So, I found out what is meant by the normal equations. Also, it gives an interesting hint, saying that positive definite === full rank,

Quote:
If the matrix \mathbf{X^TX} is well-conditioned and positive definite, that is, it has full rank, the normal equations can be solved directly by using the Cholesky decomposition...

http://en.wikipedia.org/wiki/Linear_least_squares

Having full rank is a lot easier to understand than some arbitrary funk about the eigenvectors.

Now by the definition of Cholesky,

Quote:
However, if A is symmetric and positive definite, we can choose the factors such that U is the transpose of L; this is the Cholesky decomposition.

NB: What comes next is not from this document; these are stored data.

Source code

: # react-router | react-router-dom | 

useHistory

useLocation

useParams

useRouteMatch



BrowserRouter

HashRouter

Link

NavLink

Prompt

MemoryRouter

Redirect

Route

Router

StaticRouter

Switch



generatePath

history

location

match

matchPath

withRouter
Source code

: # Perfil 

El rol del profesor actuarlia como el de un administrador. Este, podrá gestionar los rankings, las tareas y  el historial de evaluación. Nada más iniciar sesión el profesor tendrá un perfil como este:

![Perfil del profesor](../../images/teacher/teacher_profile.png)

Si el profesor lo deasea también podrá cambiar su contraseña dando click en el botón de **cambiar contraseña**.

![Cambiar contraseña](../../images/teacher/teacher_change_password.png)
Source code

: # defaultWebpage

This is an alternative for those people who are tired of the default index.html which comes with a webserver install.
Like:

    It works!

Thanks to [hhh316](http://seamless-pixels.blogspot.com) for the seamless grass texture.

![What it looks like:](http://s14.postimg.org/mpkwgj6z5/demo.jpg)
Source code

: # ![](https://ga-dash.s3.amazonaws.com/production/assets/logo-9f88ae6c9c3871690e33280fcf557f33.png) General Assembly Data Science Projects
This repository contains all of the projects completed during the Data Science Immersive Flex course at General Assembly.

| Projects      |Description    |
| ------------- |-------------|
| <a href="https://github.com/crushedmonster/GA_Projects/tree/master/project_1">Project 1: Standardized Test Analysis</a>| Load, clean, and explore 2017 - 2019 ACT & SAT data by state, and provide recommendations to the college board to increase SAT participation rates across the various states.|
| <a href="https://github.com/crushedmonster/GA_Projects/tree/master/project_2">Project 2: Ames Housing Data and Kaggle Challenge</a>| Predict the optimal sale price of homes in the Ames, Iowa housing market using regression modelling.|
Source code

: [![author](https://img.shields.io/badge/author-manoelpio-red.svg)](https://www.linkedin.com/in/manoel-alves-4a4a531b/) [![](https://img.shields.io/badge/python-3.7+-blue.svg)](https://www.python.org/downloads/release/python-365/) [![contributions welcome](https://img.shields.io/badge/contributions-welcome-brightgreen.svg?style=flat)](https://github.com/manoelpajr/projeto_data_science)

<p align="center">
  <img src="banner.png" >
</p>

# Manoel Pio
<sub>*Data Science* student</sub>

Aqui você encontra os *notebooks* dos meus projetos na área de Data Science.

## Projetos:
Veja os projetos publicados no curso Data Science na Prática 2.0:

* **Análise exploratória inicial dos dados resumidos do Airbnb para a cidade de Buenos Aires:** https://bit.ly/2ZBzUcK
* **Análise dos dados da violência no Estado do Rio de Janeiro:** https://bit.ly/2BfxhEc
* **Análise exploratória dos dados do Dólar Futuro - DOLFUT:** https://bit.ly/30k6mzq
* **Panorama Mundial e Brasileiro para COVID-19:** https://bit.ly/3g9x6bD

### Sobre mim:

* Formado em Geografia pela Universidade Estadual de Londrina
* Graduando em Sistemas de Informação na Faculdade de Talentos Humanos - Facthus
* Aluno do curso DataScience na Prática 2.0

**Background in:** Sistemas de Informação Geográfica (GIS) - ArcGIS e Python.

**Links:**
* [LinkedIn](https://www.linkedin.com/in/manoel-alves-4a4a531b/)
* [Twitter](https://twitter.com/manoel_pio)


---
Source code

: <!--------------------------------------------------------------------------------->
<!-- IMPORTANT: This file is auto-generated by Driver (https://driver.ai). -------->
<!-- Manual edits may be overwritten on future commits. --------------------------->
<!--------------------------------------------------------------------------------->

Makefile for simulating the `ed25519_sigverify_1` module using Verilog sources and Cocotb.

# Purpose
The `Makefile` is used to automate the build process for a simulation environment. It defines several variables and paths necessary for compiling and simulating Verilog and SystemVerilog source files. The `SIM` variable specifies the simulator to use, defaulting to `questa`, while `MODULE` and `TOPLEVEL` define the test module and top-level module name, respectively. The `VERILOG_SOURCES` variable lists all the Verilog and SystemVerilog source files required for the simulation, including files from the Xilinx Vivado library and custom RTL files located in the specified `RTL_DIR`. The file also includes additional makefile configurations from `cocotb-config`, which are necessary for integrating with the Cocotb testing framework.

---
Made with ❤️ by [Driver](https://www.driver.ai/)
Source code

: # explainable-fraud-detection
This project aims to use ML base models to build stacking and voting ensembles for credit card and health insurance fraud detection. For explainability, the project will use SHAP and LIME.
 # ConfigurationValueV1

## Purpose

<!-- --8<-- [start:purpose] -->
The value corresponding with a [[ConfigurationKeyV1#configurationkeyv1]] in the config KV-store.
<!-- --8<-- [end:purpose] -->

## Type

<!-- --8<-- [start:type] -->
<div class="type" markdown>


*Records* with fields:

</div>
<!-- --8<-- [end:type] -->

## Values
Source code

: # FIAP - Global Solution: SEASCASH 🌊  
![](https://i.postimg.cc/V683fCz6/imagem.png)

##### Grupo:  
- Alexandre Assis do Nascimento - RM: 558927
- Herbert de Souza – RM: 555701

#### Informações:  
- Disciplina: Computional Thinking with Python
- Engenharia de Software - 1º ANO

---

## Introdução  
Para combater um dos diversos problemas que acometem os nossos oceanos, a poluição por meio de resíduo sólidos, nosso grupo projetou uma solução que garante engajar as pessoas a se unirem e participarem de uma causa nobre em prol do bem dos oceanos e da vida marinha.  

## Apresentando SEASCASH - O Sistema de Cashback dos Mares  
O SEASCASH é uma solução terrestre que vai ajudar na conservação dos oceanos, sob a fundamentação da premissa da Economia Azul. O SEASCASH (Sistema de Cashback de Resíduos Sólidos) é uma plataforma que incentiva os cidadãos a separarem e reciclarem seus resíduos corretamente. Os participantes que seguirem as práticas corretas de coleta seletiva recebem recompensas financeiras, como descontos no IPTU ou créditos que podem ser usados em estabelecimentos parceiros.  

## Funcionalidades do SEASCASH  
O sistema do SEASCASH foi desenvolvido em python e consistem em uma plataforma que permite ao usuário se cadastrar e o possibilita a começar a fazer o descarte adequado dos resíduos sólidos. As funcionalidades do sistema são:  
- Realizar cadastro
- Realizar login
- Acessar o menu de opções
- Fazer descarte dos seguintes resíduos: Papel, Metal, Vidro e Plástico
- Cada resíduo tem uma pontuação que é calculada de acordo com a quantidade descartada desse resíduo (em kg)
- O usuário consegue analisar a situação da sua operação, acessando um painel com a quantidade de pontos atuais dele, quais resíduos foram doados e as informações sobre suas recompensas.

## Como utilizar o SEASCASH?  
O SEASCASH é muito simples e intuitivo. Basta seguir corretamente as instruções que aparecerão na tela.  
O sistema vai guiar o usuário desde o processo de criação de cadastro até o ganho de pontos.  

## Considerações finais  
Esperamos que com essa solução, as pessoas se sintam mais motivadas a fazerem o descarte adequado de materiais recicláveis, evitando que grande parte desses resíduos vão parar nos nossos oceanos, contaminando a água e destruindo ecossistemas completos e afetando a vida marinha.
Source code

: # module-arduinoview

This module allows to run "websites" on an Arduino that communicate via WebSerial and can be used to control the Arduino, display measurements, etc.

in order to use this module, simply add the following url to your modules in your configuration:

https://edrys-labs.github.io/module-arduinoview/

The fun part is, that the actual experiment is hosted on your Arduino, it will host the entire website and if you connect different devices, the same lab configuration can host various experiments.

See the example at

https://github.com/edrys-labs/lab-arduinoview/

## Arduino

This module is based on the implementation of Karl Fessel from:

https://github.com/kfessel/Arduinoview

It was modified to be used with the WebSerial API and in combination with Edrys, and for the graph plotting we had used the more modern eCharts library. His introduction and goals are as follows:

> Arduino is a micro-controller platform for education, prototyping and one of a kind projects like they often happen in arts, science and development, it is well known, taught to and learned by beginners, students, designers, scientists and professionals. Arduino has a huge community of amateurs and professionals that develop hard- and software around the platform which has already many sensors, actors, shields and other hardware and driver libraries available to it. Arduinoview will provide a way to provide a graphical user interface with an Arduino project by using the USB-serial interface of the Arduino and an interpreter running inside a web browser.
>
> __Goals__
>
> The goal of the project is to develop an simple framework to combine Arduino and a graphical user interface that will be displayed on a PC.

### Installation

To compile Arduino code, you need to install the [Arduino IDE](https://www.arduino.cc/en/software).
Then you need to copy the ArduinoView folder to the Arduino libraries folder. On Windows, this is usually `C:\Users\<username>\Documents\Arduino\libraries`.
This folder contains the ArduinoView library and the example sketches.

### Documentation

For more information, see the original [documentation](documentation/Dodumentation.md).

http://en.wikipedia.org/wiki/Cholesky_decomposition

And from the definition of positive definite,

Quote:
For any matrix A, the matrix A*A is positive semidefinite, and rank(A) = rank(A*A). Conversely, any positive semidefinite matrix M can be written as M = A*A; this is the Cholesky decomposition. (contradiction??)

http://en.wikipedia.org/wiki/Positive-definite_matrix

Well, in the case I described above, the matrix is obviously positive semidefinite -- as are the normal equations. But this does not seem to make it positive DEFINITE, and that seems to be what Cholesky is defined upon. It seems that the last quote is a contradiction...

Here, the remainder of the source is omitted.